• Problem statement
In the listing below, find the line that contains "for matrix-multiplication layers." and the line that contains "input. The intuition". Quote both and every line between them, exactly, and nothing more.
━━━━━━━━━━
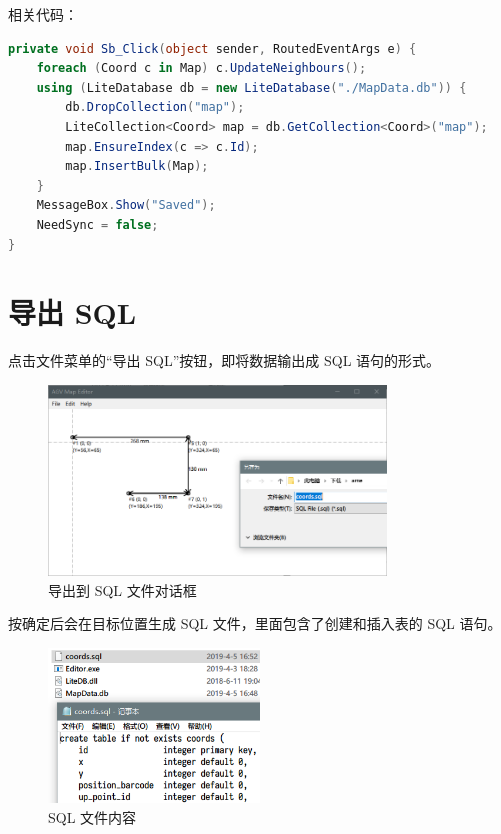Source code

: 相关代码：

\begin{lstlisting}[language=cs]
private void Sb_Click(object sender, RoutedEventArgs e) {
    foreach (Coord c in Map) c.UpdateNeighbours();
    using (LiteDatabase db = new LiteDatabase("./MapData.db")) {
        db.DropCollection("map");
        LiteCollection<Coord> map = db.GetCollection<Coord>("map");
        map.EnsureIndex(c => c.Id);
        map.InsertBulk(Map);
    }
    MessageBox.Show("Saved");
    NeedSync = false;
}
\end{lstlisting}

\section{导出 SQL}

点击文件菜单的``导出 SQL''按钮，即将数据输出成 SQL 语句的形式。

\begin{figure}[H]
  \centering
  \includegraphics[width=0.8\textwidth]{assets/export.png}
  \caption{导出到 SQL 文件对话框}
  \label{fig:export}
\end{figure}

按确定后会在目标位置生成 SQL 文件，里面包含了创建和插入表的 SQL 语句。

\begin{figure}[H]
  \centering
  \includegraphics[width=0.5\textwidth]{assets/sql.png}
  \caption{SQL 文件内容}
  \label{fig:sql}
\end{figure}

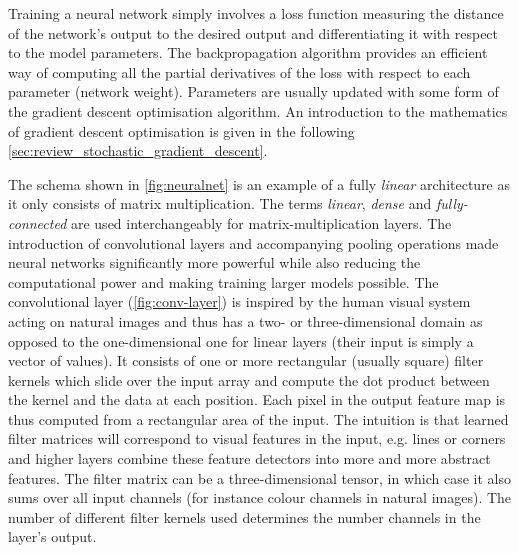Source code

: Training a neural network simply involves a loss function measuring the distance
of the network's output to the desired output and differentiating it with respect
to the model parameters. The backpropagation algorithm provides an efficient way
of computing all the partial derivatives of the loss with respect to each
parameter (network weight). Parameters are usually updated with some form of the
gradient descent optimisation algorithm. An introduction to the mathematics of
gradient descent optimisation is given in the following \cref{sec:review_stochastic_gradient_descent}.

The schema shown in \cref{fig:neuralnet} is an example of a fully \emph{linear}
architecture as it only consists of matrix multiplication. The terms
\emph{linear}, \emph{dense} and \emph{fully-connected} are used interchangeably
for matrix-multiplication layers. The introduction of convolutional layers and
accompanying pooling operations made neural networks significantly more powerful
while also reducing the computational power and making training larger models
possible. The convolutional layer (\cref{fig:conv-layer}) is inspired by the
human visual system acting on natural images and thus has a two- or
three-dimensional domain as opposed to the one-dimensional one for linear layers
(their input is simply a vector of values). It consists of one or more
rectangular (usually square) filter kernels which slide over the input array and
compute the dot product between the kernel and the data at each position. Each
pixel in the output feature map is thus computed from a rectangular area of the
input. The intuition is that learned filter matrices will correspond to visual
features in the input, e.g. lines or corners and higher layers combine these
feature detectors into more and more abstract features. The filter matrix can be
a three-dimensional tensor, in which case it also sums over all input channels
(for instance colour channels in natural images).  The number of different
filter kernels used determines the number channels in the layer's output.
━━━━━━━━━━
• Exercise answer
for matrix-multiplication layers. The introduction of convolutional layers and
accompanying pooling operations made neural networks significantly more powerful
while also reducing the computational power and making training larger models
possible. The convolutional layer (\cref{fig:conv-layer}) is inspired by the
human visual system acting on natural images and thus has a two- or
three-dimensional domain as opposed to the one-dimensional one for linear layers
(their input is simply a vector of values). It consists of one or more
rectangular (usually square) filter kernels which slide over the input array and
compute the dot product between the kernel and the data at each position. Each
pixel in the output feature map is thus computed from a rectangular area of the
input. The intuition is that learned filter matrices will correspond to visual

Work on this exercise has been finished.